Half of our lives are spent in analyzing the past and anticipating the future. We rarely live in the present despite waking up to each morning. They say books transcend you into another world, a world which is fictional. But, few authors are gifted to portray life as it is, in its raw form, the way life is supposed to unfold at various stages.
One such author is Japanese novelist, Haruki Murakami. Some might appreciate his pattern of storytelling while others might dismiss him for telling layered tales. Whatever it is, one thing is for sure. Murakami’s writings are mirrors to our souls. We cannot help but relate to the stories of our lives.
Neither the author tries to impose the Japanese culture on the reader nor does he make a role model out of any of his protagonists. They are not heroes but are ordinary humans with extraordinary tales to share.
His keen observance of his surroundings and people, in particular, have made for compelling narratives.
In addition, his books do contain western influences due to which he is immensely popular with the millennial generation. In fact, he wrote his first novel in English before rewriting in his native language. While it did upset readers back in Tokyo, it was just the beginning for Murakami.
With dozens of novels, short stories and non-fiction to his kitty, he is best known for his books – Norwegian Wood, The Wind-up Bird Chronicle, 1Q84 and Kafka on the Shore.
Professor Matthew Strecher, a Murakami scholar from Tokyo’s Sophia University says, “Murakami is able to use this very simple style he’s got to create a story that could be read anywhere in the world and grasped by anybody in virtually any language no matter what their background.”
No wonder, his books seem so close to life.
In The Wind-Up Bird Chronicle, Murakami has summed up beautifully the peculiar situation of learning something unsettling that has happened to someone whom you never knew and has no relation to your direct life.
“I felt sorry for the thirty-seven-year-old truck driver who had died in the accident.
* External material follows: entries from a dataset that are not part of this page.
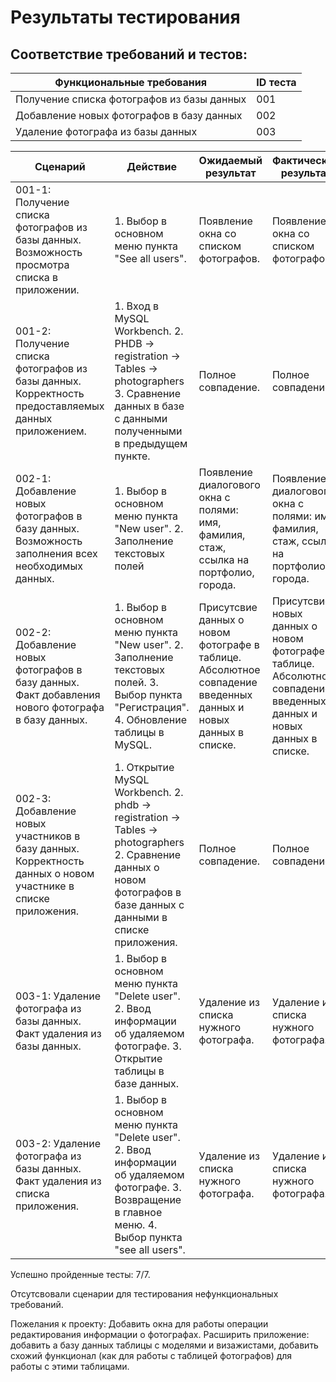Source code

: # Результаты тестирования
## Соответствие требований и тестов:
| Функциональные требования         | ID теста           |
| ------------- |------------------|
| Получение списка фотографов из базы данных | 001 |              
| Добавление новых фотографов в базу данных    | 002 |
| Удаление фотографа из базы данных | 003 |


| Сценарий         | Действие           | Ожидаемый результат         | Фактический результат           | Оценка         |
| ---------------- |------------------- | ----------------------------|---------------------------------|----------------|
| 001-1: Получение списка фотографов из базы данных. Возможность просмотра списка в приложении. | 1. Выбор в основном меню пункта "See all users".  | Появление окна со списком фотографов. | Появление окна со списком фотографов  | Сценарий выполнен |
| 001-2: Получение списка фотографов из базы данных. Корректность предоставляемых данных приложением. | 1. Вход в  MySQL Workbench. 2. PHDB -> registration -> Tables -> photographers  3. Сравнение данных в базе с данными полученными в предыдущем пункте. | Полное совпадение. | Полное совпадение. | Сценарий выполнен |
| 002-1: Добавление новых фотографов в базу данных.  Возможность заполнения всех необходимых данных. | 1. Выбор в основном меню пункта "New user". 2. Заполнение текстовых полей| Появление диалогового окна с полями: имя, фамилия, стаж, ссылка на портфолио, города. | Появление диалогового окна с полями: имя, фамилия, стаж, ссылка на портфолио, города. | Сценарий выполнен |
| 002-2: Добавление новых фотографов в базу данных. Факт добавления нового фотографа в базу данных. | 1. Выбор в основном меню пункта "New user". 2. Заполнение текстовых полей. 3. Выбор пункта "Регистрация". 4. Обновление таблицы в MySQL.| Присутсвие данных о новом фотографе в таблице. Абсолютное совпадение введенных данных и новых данных в списке. | Присутсвие новых данных о новом фотографе в таблице. Абсолютное совпадение введенных данных и новых данных в списке. | Сценарий выполнен |
| 002-3: Добавление новых участников в базу данных. Корректность данных о новом участнике в списке приложения. | 1. Открытие  MySQL Workbench. 2. phdb -> registration -> Tables -> photographers 2. Сравнение данных о новом фотографов в базе данных с данными в списке приложения. | Полное совпадение. | Полное совпадение. | Сценарий выполнен |
| 003-1: Удаление фотографа из базы данных. Факт удаления из базы данных. | 1. Выбор в основном меню пункта "Delete user". 2. Ввод информации об удаляемом фотографе. 3. Открытие таблицы в базе данных. |  Удаление из списка нужного фотографа. | Удаление из списка нужного фотографа. | Сценарий выполнен |
| 003-2: Удаление фотографа из базы данных. Факт удаления из списка приложения. | 1. Выбор в основном меню пункта "Delete user". 2. Ввод информации об удаляемом фотографе. 3. Возвращение в главное меню. 4. Выбор пункта "see all users". |  Удаление из списка нужного фотографа. | Удаление из списка нужного фотографа. | Сценарий выполнен |


Успешно пройденные тесты: 7/7.

Отсутсвовали сценарии для тестирования нефункциональных требований.

Пожелания к проекту: Добавить окна для работы операции редактирования информации о фотографах. Расширить приложение: добавить а базу данных таблицы с моделями и визажистами, добавить схожий функционал (как для работы с таблицей фотографов) для работы с этими таблицами.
No one wants to die in agony of ruptured internal organs in a blizzard in Asahikawa. But I was not acquainted with the truck driver, and he did not know me. And so my sympathy for him had nothing personal about it. I could feel only a generalized kind of sympathy for a fellow human being who had met with a sudden, violent death. That generalized emotion might be very real for me and at the same time not real at all.” – The Wind-Up Bird Chronicle
Hasn’t it happened to all of us at least once in life wherein we weren’t hugely close to someone but if something terrible shook their lives, we have thought about it even though we are not directly related to the event.
He weaves his words around themes that his readers would care about to read.
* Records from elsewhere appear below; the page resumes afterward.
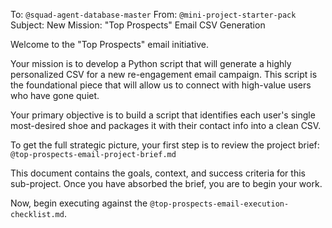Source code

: To: `@squad-agent-database-master`
From: `@mini-project-starter-pack`
Subject: New Mission: "Top Prospects" Email CSV Generation

Welcome to the "Top Prospects" email initiative.

Your mission is to develop a Python script that will generate a highly personalized CSV for a new re-engagement email campaign. This script is the foundational piece that will allow us to connect with high-value users who have gone quiet.

Your primary objective is to build a script that identifies each user's single most-desired shoe and packages it with their contact info into a clean CSV.

To get the full strategic picture, your first step is to review the project brief:
`@top-prospects-email-project-brief.md`

This document contains the goals, context, and success criteria for this sub-project. Once you have absorbed the brief, you are to begin your work.

Now, begin executing against the `@top-prospects-email-execution-checklist.md`.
As a versatile writer, he has always written about topics that would concern one and all. He met the gas attack survivors of Tokyo Subway Sarin Attack in 1995 and published Underground: The Tokyo Gas Attack and the Japanese Psyche, which gave the readers an insight into the tragedy as spoken and suffered by the survivors.
Life is much more than what an individual feels. Life is worth doing something that concerns one and all and mutually benefits souls.
His ability to portray the dark sides of his protagonists is incredibly profound.
To err is human and Murakami has brought this to life through his characters. Aomame is an assassin in 1Q84 who devours history and news reports so much so that she reads a book about the South Manchurian Railway Company of the 1930s in a bar. Murakami connects these passions with her ability to kill perpetrators of domestic violence without remorse.
And, we have always wanted to live a life without regrets.
Murakami tells us that failures are graceful.
Norwegian Wood explores concepts of loss and the need to overcome one’s struggles with grief. The book ends with a message: Our failures are graceful. Even if it is a loss, we continue to live and what is more elegant than that?
Aren’t all of us living pieces of literature? We belong to different genres. We talk. We walk. We inspire. We are versatile. If you ask me, we excel in an undocumented ‘bildungsroman’. As protagonists, we often begin with our stories with an emotional loss and gradually achieve maturity as individuals. Murakami just needs a line to explain this. If you have read Kafka on the Shore, you will agree with me.
“Memories warm you up from the inside. But they also tear you apart.” – Kafka on the Shore
[Tweet “Memories warm you up from the inside. But they also tear you apart.”]
When you are the driver of your life, you have to get the basics of steering right.
Murakami says unabashedly in What I Talk About When I Talk About Running, “Pain is inevitable. Suffering is optional.”
Once the storm is over, you won’t remember how you made it through, how you managed to survive. And, that’s the golden rule of living.
“And once the storm is over, you won’t remember how you made it through, how you managed to survive. You won’t even be sure, whether the storm is really over. But one thing is certain. When you come out of the storm, you won’t be the same person who walked in. That’s what this storm’s all about.” – Haruki Murakami
Even we do not understand loneliness the way Murakami does.
“Why do people have to be this lonely? What’s the point of it all? Millions of people in this world, all of them yearning, looking to others to satisfy them, yet isolating themselves. Why? Was the earth put here just to nourish human loneliness?” – Sputnik Sweetheart
Sputnik Sweetheart is another gem of a novel which was my first Murakami novel. So, it is also a personal favorite.
If somebody has come close to life, it is Haruki Murakami. He gets us like nobody else.